• _GOAL OF THE EXERCISE_
Copy each line in the data below that contains the word "negative".

• _RECORDS SUPPLIED_
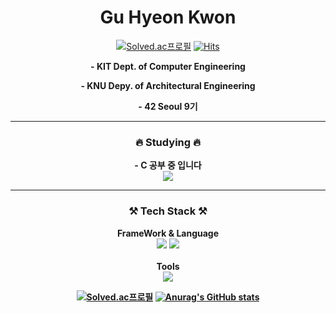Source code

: <h1 align="center">Gu Hyeon Kwon</h1>

<div align="center">
 
 [![Solved.ac프로필](http://mazassumnida.wtf/api/mini/generate_badge?boj=gu9210)](https://solved.ac/gu9210)
 [![Hits](https://hits.seeyoufarm.com/api/count/incr/badge.svg?url=https%3A%2F%2Fgithub.com%2Fkoomin1227%2Fkoomin1227%2Fedit%2Fmain%2FREADME.md&count_bg=%2379C83D&title_bg=%23555555&icon=&icon_color=%23E7E7E7&title=hits&edge_flat=false)](https://hits.seeyoufarm.com)
</div>


<div align="center">
 <p><b>- KIT Dept. of Computer Engineering
 <p><b>- KNU Depy. of Architectural Engineering
 <p>- 42 Seoul 9기 <p>
</div>
  
<hr />

<section align="center">
 <h3>🔥 Studying 🔥</h3>
 - C 공부 중 입니다
 <div>
 <img src="https://img.shields.io/badge/C-A8B9CC?style=flat&logo=C&logoColor=white"/>
 </div> 
</section>
  
<hr /> 
<section align="center">
 <h3>⚒️ Tech Stack ⚒️</h3>
 <b>FrameWork & Language</b>
 <div>
 
 </div> 

 <div>
  <img src="https://img.shields.io/badge/Python-3776AB?style=flat&logo=Python&logoColor=white"/>
  <img src="https://img.shields.io/badge/C-A8B9CC?style=flat&logo=C&logoColor=white"/>
  
 </div>
 <br>
 <b>Tools</b>
 <div>
  <img src="https://img.shields.io/badge/Git-F05032?style=flat&logo=Git&logoColor=white"/>
 </div>
</section>
  

<div align="center">
 
<div> 
 
 
 [![Solved.ac프로필](http://mazassumnida.wtf/api/v2/generate_badge?boj=gu9210)](https://solved.ac/gu9210)
 [![Anurag's GitHub stats](https://github-readme-stats.vercel.app/api?username=9yippee)](https://github.com/anuraghazra/github-readme-stats)

 
</div>


 <!---
 뱃지 작성 코드
https://simpleicons.org/?q=rea      <-아이콘 웹주소
 <img src="https://img.shields.io/badge/ - ?style=flat&logo= &logoColor=white"/>
 <img src="https://img.shields.io/badge/이름-색상코드?style=flat&logo=로고명&logoColor=로고색"/>
 
—>

<!—
koomin1227/koomin1227 is a ✨ special ✨ repository because its `README.md` (this file) appears on your GitHub profile.
You can click the Preview link to take a look at your changes.
—>
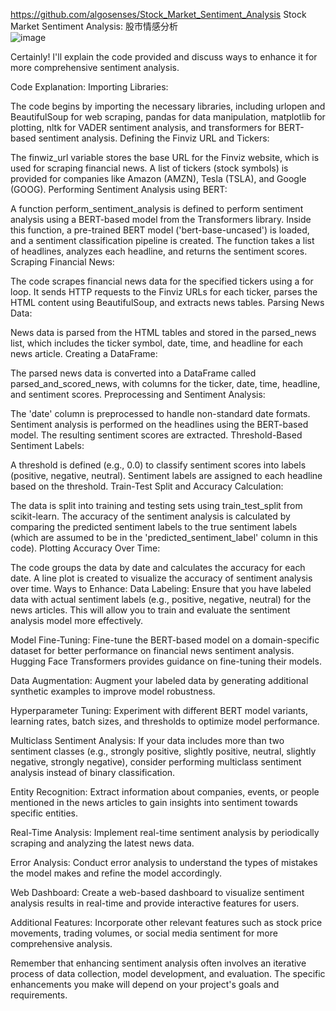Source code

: https://github.com/algosenses/Stock_Market_Sentiment_Analysis  Stock Market Sentiment Analysis: 股市情感分析   
![image](https://github.com/GinChoYen/JiaoTong/assets/22329486/27e347fd-fb02-4d57-a9f1-9b091789d613)  

Certainly! I'll explain the code provided and discuss ways to enhance it for more comprehensive sentiment analysis.

Code Explanation:
Importing Libraries:

The code begins by importing the necessary libraries, including urlopen and BeautifulSoup for web scraping, pandas for data manipulation, matplotlib for plotting, nltk for VADER sentiment analysis, and transformers for BERT-based sentiment analysis.
Defining the Finviz URL and Tickers:

The finwiz_url variable stores the base URL for the Finviz website, which is used for scraping financial news.
A list of tickers (stock symbols) is provided for companies like Amazon (AMZN), Tesla (TSLA), and Google (GOOG).
Performing Sentiment Analysis using BERT:

A function perform_sentiment_analysis is defined to perform sentiment analysis using a BERT-based model from the Transformers library.
Inside this function, a pre-trained BERT model ('bert-base-uncased') is loaded, and a sentiment classification pipeline is created.
The function takes a list of headlines, analyzes each headline, and returns the sentiment scores.
Scraping Financial News:

The code scrapes financial news data for the specified tickers using a for loop.
It sends HTTP requests to the Finviz URLs for each ticker, parses the HTML content using BeautifulSoup, and extracts news tables.
Parsing News Data:

News data is parsed from the HTML tables and stored in the parsed_news list, which includes the ticker symbol, date, time, and headline for each news article.
Creating a DataFrame:

The parsed news data is converted into a DataFrame called parsed_and_scored_news, with columns for the ticker, date, time, headline, and sentiment scores.
Preprocessing and Sentiment Analysis:

The 'date' column is preprocessed to handle non-standard date formats.
Sentiment analysis is performed on the headlines using the BERT-based model. The resulting sentiment scores are extracted.
Threshold-Based Sentiment Labels:

A threshold is defined (e.g., 0.0) to classify sentiment scores into labels (positive, negative, neutral).
Sentiment labels are assigned to each headline based on the threshold.
Train-Test Split and Accuracy Calculation:

The data is split into training and testing sets using train_test_split from scikit-learn.
The accuracy of the sentiment analysis is calculated by comparing the predicted sentiment labels to the true sentiment labels (which are assumed to be in the 'predicted_sentiment_label' column in this code).
Plotting Accuracy Over Time:

The code groups the data by date and calculates the accuracy for each date.
A line plot is created to visualize the accuracy of sentiment analysis over time.
Ways to Enhance:
Data Labeling: Ensure that you have labeled data with actual sentiment labels (e.g., positive, negative, neutral) for the news articles. This will allow you to train and evaluate the sentiment analysis model more effectively.

Model Fine-Tuning: Fine-tune the BERT-based model on a domain-specific dataset for better performance on financial news sentiment analysis. Hugging Face Transformers provides guidance on fine-tuning their models.

Data Augmentation: Augment your labeled data by generating additional synthetic examples to improve model robustness.

Hyperparameter Tuning: Experiment with different BERT model variants, learning rates, batch sizes, and thresholds to optimize model performance.

Multiclass Sentiment Analysis: If your data includes more than two sentiment classes (e.g., strongly positive, slightly positive, neutral, slightly negative, strongly negative), consider performing multiclass sentiment analysis instead of binary classification.

Entity Recognition: Extract information about companies, events, or people mentioned in the news articles to gain insights into sentiment towards specific entities.

Real-Time Analysis: Implement real-time sentiment analysis by periodically scraping and analyzing the latest news data.

Error Analysis: Conduct error analysis to understand the types of mistakes the model makes and refine the model accordingly.

Web Dashboard: Create a web-based dashboard to visualize sentiment analysis results in real-time and provide interactive features for users.

Additional Features: Incorporate other relevant features such as stock price movements, trading volumes, or social media sentiment for more comprehensive analysis.

Remember that enhancing sentiment analysis often involves an iterative process of data collection, model development, and evaluation. The specific enhancements you make will depend on your project's goals and requirements.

• _EXPECTED OUTPUT_
A threshold is defined (e.g., 0.0) to classify sentiment scores into labels (positive, negative, neutral).
Data Labeling: Ensure that you have labeled data with actual sentiment labels (e.g., positive, negative, neutral) for the news articles. This will allow you to train and evaluate the sentiment analysis model more effectively.
Multiclass Sentiment Analysis: If your data includes more than two sentiment classes (e.g., strongly positive, slightly positive, neutral, slightly negative, strongly negative), consider performing multiclass sentiment analysis instead of binary classification.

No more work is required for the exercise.